HAMILTON — It is the biggest splash to hit Hamilton in recent memory, but the Johnny Football Show is still very much in rehearsals.
On the third day of Tiger-Cats training camp, and four days after the team announced that it had finally landed Johnny Manziel, the would-be NFL star who long ago instead became embattled former quarterback Johnny Manziel, the man himself continued his baby-steps return to football. He took part in some seven-on-seven drills. He made some throws. He continued to study a playbook that even his coach says is “like learning Chinese.” Plus, big field, three downs, 12 players per side, the rouge: there is much to figure out.
“We’re piecing it together,” Manziel said after practice at McMaster University. “We’ll keep doing more and more stuff every single day.”

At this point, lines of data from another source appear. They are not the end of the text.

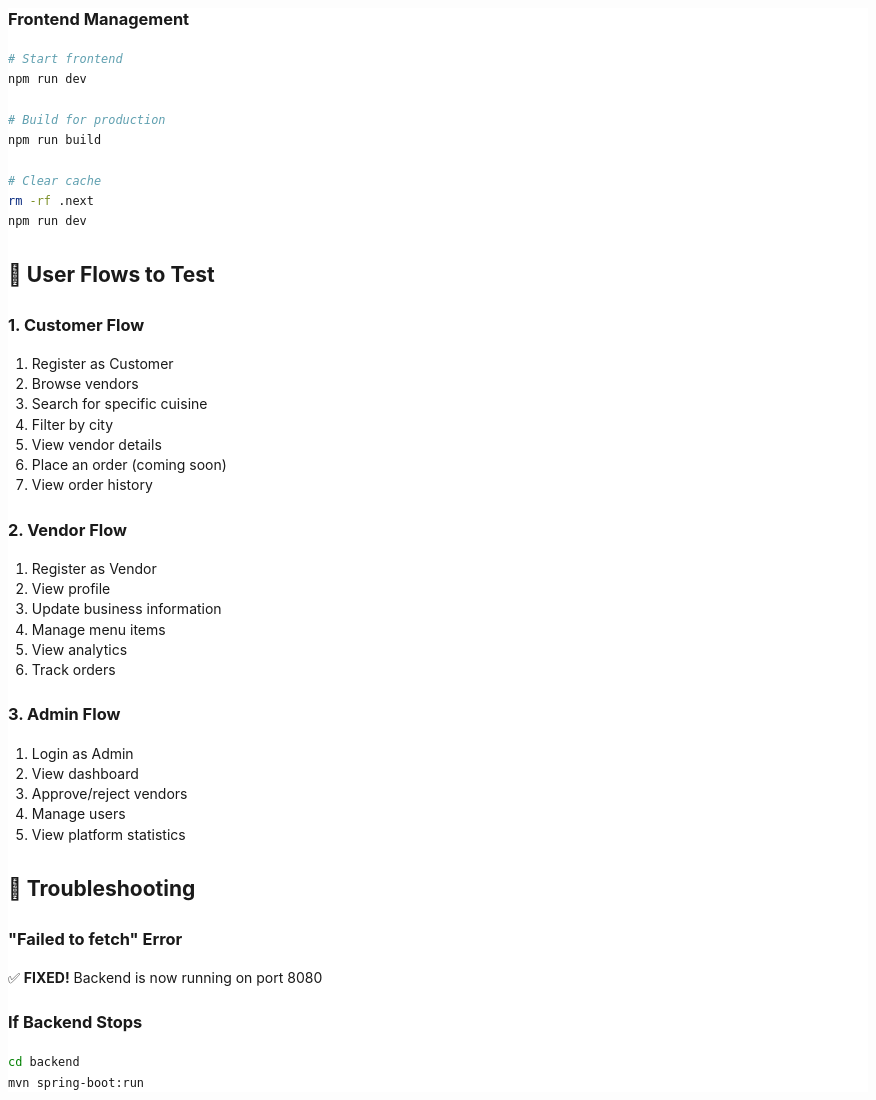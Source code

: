 ### **Frontend Management**
```bash
# Start frontend
npm run dev

# Build for production
npm run build

# Clear cache
rm -rf .next
npm run dev
```

## 🎨 User Flows to Test

### **1. Customer Flow**
1. Register as Customer
2. Browse vendors
3. Search for specific cuisine
4. Filter by city
5. View vendor details
6. Place an order (coming soon)
7. View order history

### **2. Vendor Flow**
1. Register as Vendor
2. View profile
3. Update business information
4. Manage menu items
5. View analytics
6. Track orders

### **3. Admin Flow**
1. Login as Admin
2. View dashboard
3. Approve/reject vendors
4. Manage users
5. View platform statistics

## 🐛 Troubleshooting

### **"Failed to fetch" Error**
✅ **FIXED!** Backend is now running on port 8080

### **If Backend Stops**
```bash
cd backend
mvn spring-boot:run
```
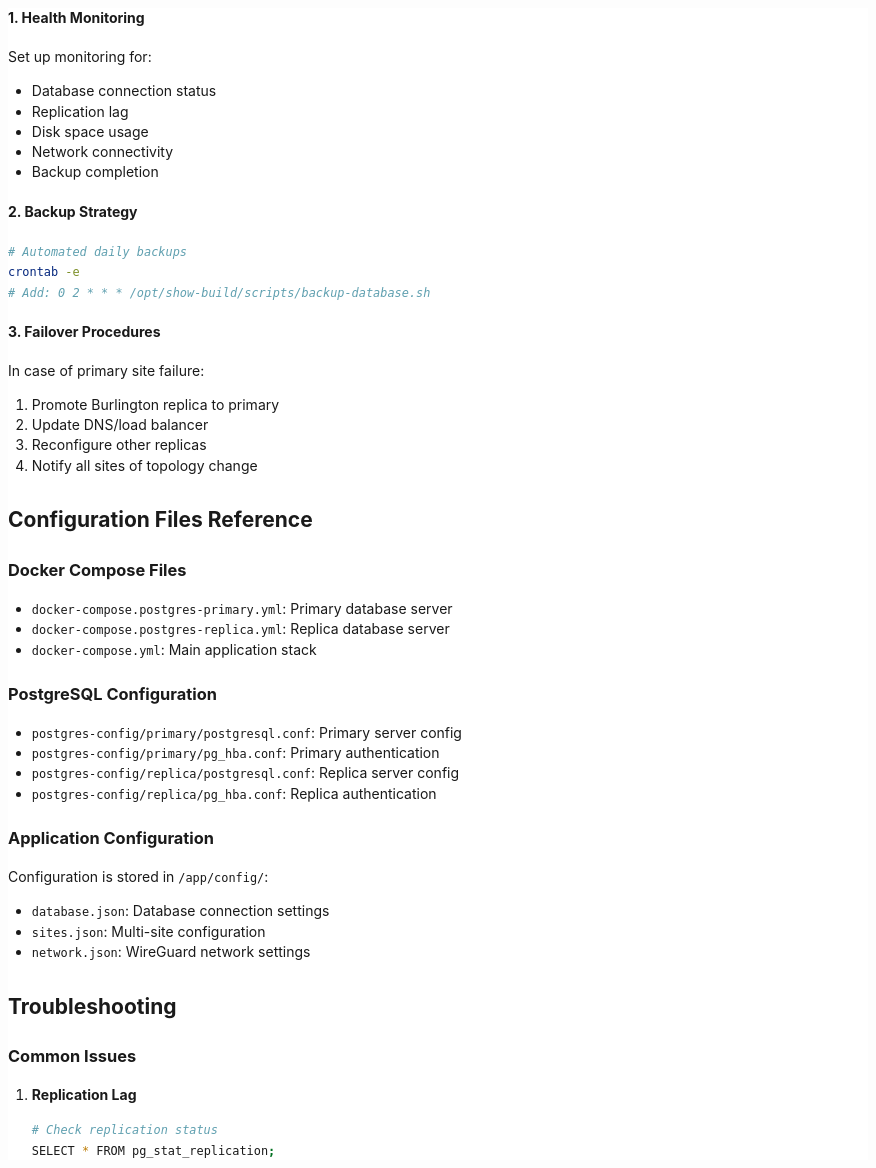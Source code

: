 #### 1. Health Monitoring
Set up monitoring for:
- Database connection status
- Replication lag
- Disk space usage
- Network connectivity
- Backup completion

#### 2. Backup Strategy
```bash
# Automated daily backups
crontab -e
# Add: 0 2 * * * /opt/show-build/scripts/backup-database.sh
```

#### 3. Failover Procedures
In case of primary site failure:
1. Promote Burlington replica to primary
2. Update DNS/load balancer
3. Reconfigure other replicas
4. Notify all sites of topology change

## Configuration Files Reference

### Docker Compose Files
- `docker-compose.postgres-primary.yml`: Primary database server
- `docker-compose.postgres-replica.yml`: Replica database server
- `docker-compose.yml`: Main application stack

### PostgreSQL Configuration
- `postgres-config/primary/postgresql.conf`: Primary server config
- `postgres-config/primary/pg_hba.conf`: Primary authentication
- `postgres-config/replica/postgresql.conf`: Replica server config
- `postgres-config/replica/pg_hba.conf`: Replica authentication

### Application Configuration
Configuration is stored in `/app/config/`:
- `database.json`: Database connection settings
- `sites.json`: Multi-site configuration
- `network.json`: WireGuard network settings

## Troubleshooting

### Common Issues

1. **Replication Lag**
   ```bash
   # Check replication status
   SELECT * FROM pg_stat_replication;
   ```
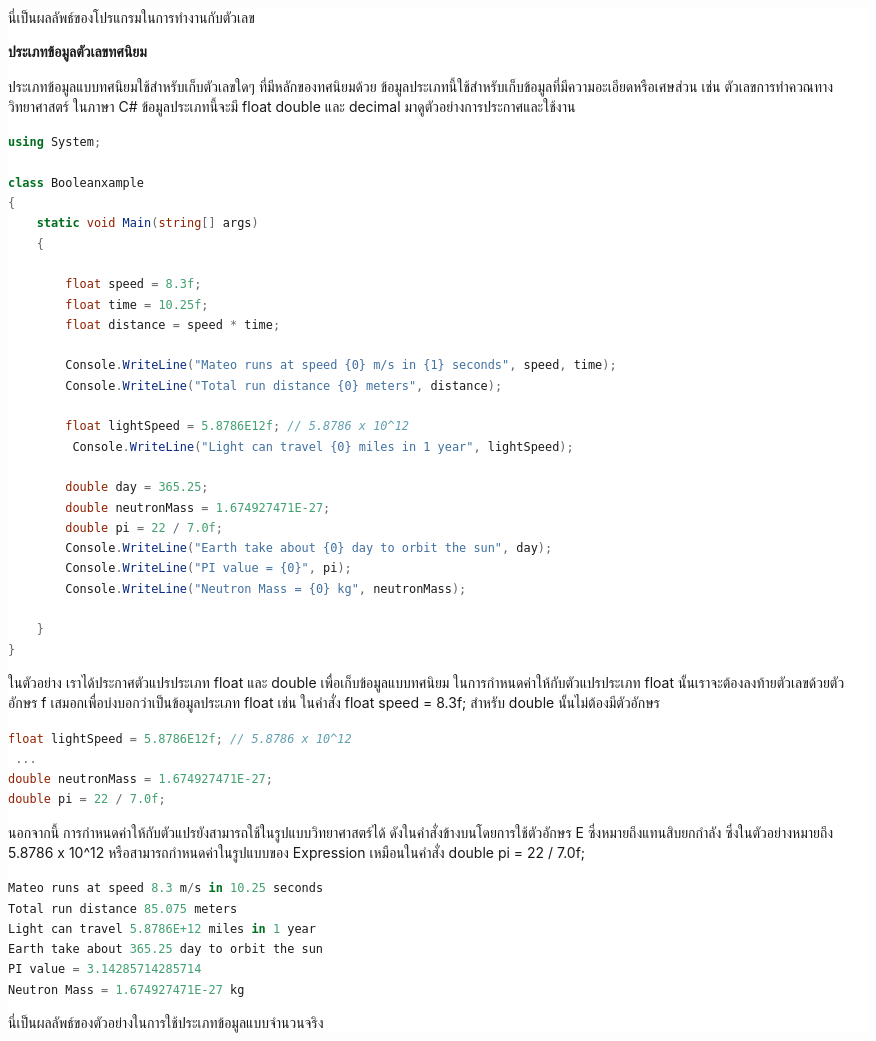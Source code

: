นี่เป็นผลลัพธ์ของโปรแกรมในการทำงานกับตัวเลข

**ประเภทข้อมูลตัวเลขทศนิยม**

ประเภทข้อมูลแบบทศนิยมใช้สำหรับเก็บตัวเลขใดๆ ที่มีหลักของทศนิยมด้วย ข้อมูลประเภทนี้ใช้สำหรับเก็บข้อมูลที่มีความอะเอียดหรือเศษส่วน เช่น ตัวเลขการทำควณทางวิทยาศาสตร์ ในภาษา C# ข้อมูลประเภทนี้จะมี float double และ decimal มาดูตัวอย่างการประกาศและใช้งาน
```cs
using System;

class Booleanxample
{
    static void Main(string[] args)
    {

        float speed = 8.3f;
        float time = 10.25f;
        float distance = speed * time;

        Console.WriteLine("Mateo runs at speed {0} m/s in {1} seconds", speed, time);
        Console.WriteLine("Total run distance {0} meters", distance);

        float lightSpeed = 5.8786E12f; // 5.8786 x 10^12
         Console.WriteLine("Light can travel {0} miles in 1 year", lightSpeed);

        double day = 365.25;
        double neutronMass = 1.674927471E-27;
        double pi = 22 / 7.0f;
        Console.WriteLine("Earth take about {0} day to orbit the sun", day);
        Console.WriteLine("PI value = {0}", pi);
        Console.WriteLine("Neutron Mass = {0} kg", neutronMass);

    }
}
```
ในตัวอย่าง เราได้ประกาศตัวแปรประเภท float และ double เพื่อเก็บข้อมูลแบบทศนิยม ในการกำหนดค่าให้กับตัวแปรประเภท float นั้นเราจะต้องลงท้ายตัวเลขด้วยตัวอักษร f เสมอกเพื่อบ่งบอกว่าเป็นข้อมูลประเภท float เช่น ในคำสั่ง float speed = 8.3f; สำหรับ double นั้นไม่ต้องมีตัวอักษร
```cs
float lightSpeed = 5.8786E12f; // 5.8786 x 10^12
 ...
double neutronMass = 1.674927471E-27;
double pi = 22 / 7.0f;
```
นอกจากนี้ การกำหนดค่าให้กับตัวแปรยังสามารถใช้ในรูปแบบวิทยาศาสตร์ได้ ดังในคำสั่งข้างบนโดยการใช้ตัวอักษร E ซึ่งหมายถึงแทนสิบยกกำลัง ซึ่งในตัวอย่างหมายถึง 5.8786 x 10^12 หรือสามารถกำหนดค่าในรูปแบบของ Expression เหมือนในคำสั่ง double pi = 22 / 7.0f;
```cs
Mateo runs at speed 8.3 m/s in 10.25 seconds
Total run distance 85.075 meters
Light can travel 5.8786E+12 miles in 1 year
Earth take about 365.25 day to orbit the sun
PI value = 3.14285714285714
Neutron Mass = 1.674927471E-27 kg
```
นี่เป็นผลลัพธ์ของตัวอย่างในการใช้ประเภทข้อมูลแบบจำนวนจริง

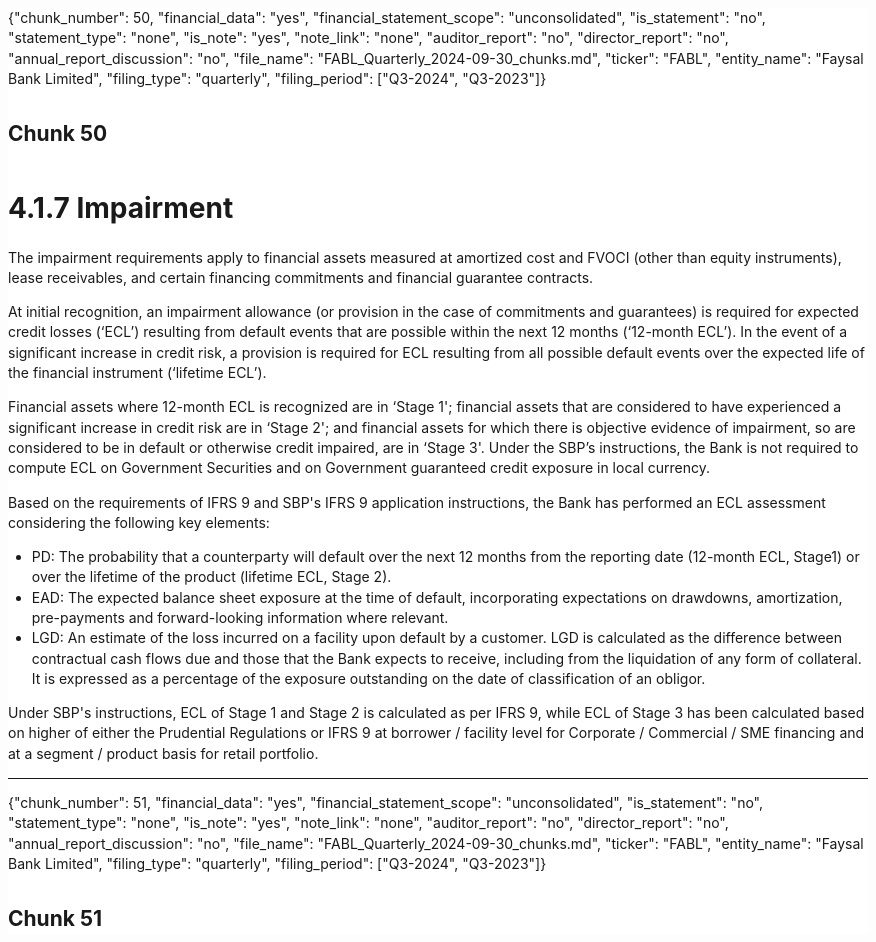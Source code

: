 {"chunk_number": 50, "financial_data": "yes", "financial_statement_scope": "unconsolidated", "is_statement": "no", "statement_type": "none", "is_note": "yes", "note_link": "none", "auditor_report": "no", "director_report": "no", "annual_report_discussion": "no", "file_name": "FABL_Quarterly_2024-09-30_chunks.md", "ticker": "FABL", "entity_name": "Faysal Bank Limited", "filing_type": "quarterly", "filing_period": ["Q3-2024", "Q3-2023"]}
## Chunk 50


# 4.1.7 Impairment

The impairment requirements apply to financial assets measured at amortized cost and FVOCI (other than equity instruments), lease receivables, and certain financing commitments and financial guarantee contracts.

At initial recognition, an impairment allowance (or provision in the case of commitments and guarantees) is required for expected credit losses (‘ECL’) resulting from default events that are possible within the next 12 months (‘12-month ECL’). In the event of a significant increase in credit risk, a provision is required for ECL resulting from all possible default events over the expected life of the financial instrument (‘lifetime ECL’).

Financial assets where 12-month ECL is recognized are in ‘Stage 1'; financial assets that are considered to have experienced a significant increase in credit risk are in ‘Stage 2'; and financial assets for which there is objective evidence of impairment, so are considered to be in default or otherwise credit impaired, are in ‘Stage 3'. Under the SBP’s instructions, the Bank is not required to compute ECL on Government Securities and on Government guaranteed credit exposure in local currency.

Based on the requirements of IFRS 9 and SBP's IFRS 9 application instructions, the Bank has performed an ECL assessment considering the following key elements:

- PD: The probability that a counterparty will default over the next 12 months from the reporting date (12-month ECL, Stage1) or over the lifetime of the product (lifetime ECL, Stage 2).
- EAD: The expected balance sheet exposure at the time of default, incorporating expectations on drawdowns, amortization, pre-payments and forward-looking information where relevant.
- LGD: An estimate of the loss incurred on a facility upon default by a customer. LGD is calculated as the difference between contractual cash flows due and those that the Bank expects to receive, including from the liquidation of any form of collateral. It is expressed as a percentage of the exposure outstanding on the date of classification of an obligor.

Under SBP's instructions, ECL of Stage 1 and Stage 2 is calculated as per IFRS 9, while ECL of Stage 3 has been calculated based on higher of either the Prudential Regulations or IFRS 9 at borrower / facility level for Corporate / Commercial / SME financing and at a segment / product basis for retail portfolio.

---

{"chunk_number": 51, "financial_data": "yes", "financial_statement_scope": "unconsolidated", "is_statement": "no", "statement_type": "none", "is_note": "yes", "note_link": "none", "auditor_report": "no", "director_report": "no", "annual_report_discussion": "no", "file_name": "FABL_Quarterly_2024-09-30_chunks.md", "ticker": "FABL", "entity_name": "Faysal Bank Limited", "filing_type": "quarterly", "filing_period": ["Q3-2024", "Q3-2023"]}
## Chunk 51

About the only thing that is already in mid-season form is his media game. Manziel has been doing radio interviews in bunches since he signed on Saturday, and though the clutch of reporters and cameras in Hamilton on Tuesday was small, it was still much larger than would normally be around the team in mid-May. ESPN is expected to have a crew arrive on Wednesday. USA Today will have someone here before the first pre-season game. And then, if Manziel actually plays, look out.
It could be a complete disaster and an embarrassment for the CFL. It could be a resounding success that wins the league valuable exposure in the wider football world. It could be both a success and an embarrassment, if Manziel performs well and then leaves at the first opportunity.
Whatever happens, it won’t go down in the background of a routine season on the south shore of Lake Ontario. Manziel’s arrival has already ensured that.
Even the most casual of football fans is at least vaguely aware of Manziel’s resume. A high-school star in Texas, he became the starter at Texas A&M as a freshman in 2012 — after, in a bit of foreshadowing, he narrowly avoided discipline for a drunken fight near campus — and went on to set a pile of records and win the Heisman Trophy. That season included a win over No. 1-ranked Alabama on the road and back-to-back games in which Manziel amassed more than 500 yards of total offence. His numbers in those 13 games were outrageous: more than 5,000 combined passing and rushing yards, and 47 combined touchdowns against nine interceptions. He was also improvisational and great fun to watch. At 20 years old, Manziel was already a legend.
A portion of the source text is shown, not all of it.